Adalet Bakanı Bekir Bozdağ, HDP, milletvekilleri hakkında Cumhuriyet Başsavcılıkları tarafından başlatılan soruşturmalar kapsamındaki göz altıları değerlendirdi.
Bakan Bozdağ'ın açıklamalarının tam metni şöyle:
Bugün Türkiye'de gözaltılar var. HDP milletvekillerinden bazıları ile ilgili gözaltı kararları verildi.15 milletvekili hakkında gözaltı kararı var.
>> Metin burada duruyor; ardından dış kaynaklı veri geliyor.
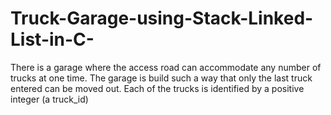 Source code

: # Truck-Garage-using-Stack-Linked-List-in-C-
There is a garage where the access road can accommodate any number of trucks at one time. The garage is build such a way that only the last truck entered can be moved out. Each of the trucks is identified by a positive integer (a truck_id)
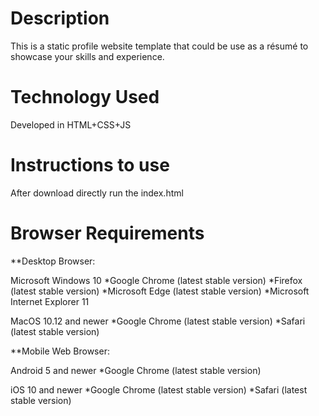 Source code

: # Description
This is a static profile website template that could be use as a résumé to showcase your skills and experience.

# Technology Used
Developed in HTML+CSS+JS

# Instructions to use
After download directly run the index.html

# Browser Requirements

**Desktop Browser:

Microsoft Windows 10
*Google Chrome (latest stable version)
*Firefox (latest stable version)
*Microsoft Edge (latest stable version)
*Microsoft Internet Explorer 11

MacOS 10.12 and newer
*Google Chrome (latest stable version)
*Safari (latest stable version)

**Mobile Web Browser:

Android 5 and newer
*Google Chrome (latest stable version)

iOS 10 and newer
*Google Chrome (latest stable version)
*Safari (latest stable version)
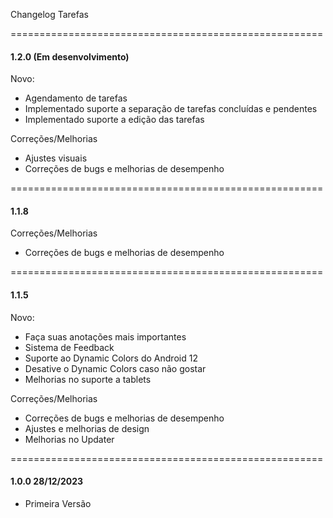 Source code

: Changelog Tarefas

======================================================
#### 1.2.0 (Em desenvolvimento)

Novo:
- Agendamento de tarefas
- Implementado suporte a separação de tarefas concluídas e pendentes
- Implementado suporte a edição das tarefas

Correções/Melhorias
- Ajustes visuais
- Correções de bugs e melhorias de desempenho

======================================================
#### 1.1.8

Correções/Melhorias
- Correções de bugs e melhorias de desempenho

======================================================
#### 1.1.5

Novo:
- Faça suas anotações mais importantes
- Sistema de Feedback
- Suporte ao Dynamic Colors do Android 12
- Desative o Dynamic Colors caso não gostar
- Melhorias no suporte a tablets

Correções/Melhorias
- Correções de bugs e melhorias de desempenho
- Ajustes e melhorias de design
- Melhorias no Updater

======================================================
#### 1.0.0 28/12/2023
- Primeira Versão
Eleştiriyorlar kıyamet koparıyorlar.
Peki olan biten ne olan biten şu.Türkiye hukuk devleti, kanun önünde de herkesin eşit,herkese uygulanan hukuk dokunulmazlığı kaldırılmış milletvekillerine de ayrımsız aynen uygulanıyor.
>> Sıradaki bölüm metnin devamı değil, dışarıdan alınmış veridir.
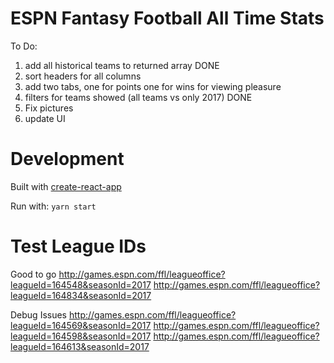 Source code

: # ESPN Fantasy Football All Time Stats

To Do:
1. add all historical teams to returned array DONE
2. sort headers for all columns
3. add two tabs, one for points one for wins for viewing pleasure
4. filters for teams showed (all teams vs only 2017) DONE
5. Fix pictures
6. update UI

# Development
Built with [create-react-app](https://github.com/facebookincubator/create-react-app)

Run with: `yarn start` 

# Test League IDs
Good to go
http://games.espn.com/ffl/leagueoffice?leagueId=164548&seasonId=2017
http://games.espn.com/ffl/leagueoffice?leagueId=164834&seasonId=2017

Debug Issues
http://games.espn.com/ffl/leagueoffice?leagueId=164569&seasonId=2017
http://games.espn.com/ffl/leagueoffice?leagueId=164598&seasonId=2017
http://games.espn.com/ffl/leagueoffice?leagueId=164613&seasonId=2017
Eşitlikten niye rahatsız oluyorsun ? Bizim Anayasamıza göre milletvekilleri yasama dokunulmazlığına sahip mi sahip. Dokunulmazlık kaldırılmadan haklarında bazı istisnalar dışında adli soruşturma ve kovuşturma yapılabilir mi?Yapılamaz. Peki ne oldu ? Mecliste görüşme yapıldı. Anayasaya bir ek madde konuldu 20 Mayıs 2016 da sadece HDP grubuna mensup milletvekillerinin değil, MHP grubuna, CHP grubuna, AK Parti grubuna mensup milletvekillerinin de dokunulmazlıkları tamamen ayrımsız kaldırıldı. Ak Parti’den 29 milletvekili hakkında 50 fezlekeden, CHP’den 59 milletvekili hakkında 215 fezlekeden HDP’den 55 milletvekili hakkında 518 fezlekeden, MHP’den 10 vekil hakkında 23 fezlekeden ve bağımsız bir milletvekili hakkında 5 fezlekeyle alakalı dokunulmazlığın kaldırıldığını görüyoruz. Toplam 154 milletvekiliyle alakalı 810 fezlekeden dokunulmazlıklar kaldırıldı.
Bir ayrım yapıldı mı ? Yok. A partili, B partili dendi mi? Yok. Terör suçu, başka suç dendi mi? Yok. Herkes milletvekilleri dokunulmazlığı kaldırılsın yargıda hesap versin diyor mu diyor. Peki parlamento ne yaptı, herkesin dediği bu talimatın gereğini yerine getirdi. Dokunulmazlıkları kaldırdı. Milletvekillerinin soruşturma ve kovuşturma süreçlerinin kaldığı yerden devamına imkan sağladı. Hukuk devletine uygun mu uygun. Anayasamıza uygun mu uygun. Evrensel hukukun ilkelerine uygun mu uygun. Hepsi yapılmış mı peki sonuç ne oldu? Sonuçta şu, dosyaların tamamı ilgili savcılıklara ya da mahkemelere Adalet Bakanlığı tarafından intikal ettirildi.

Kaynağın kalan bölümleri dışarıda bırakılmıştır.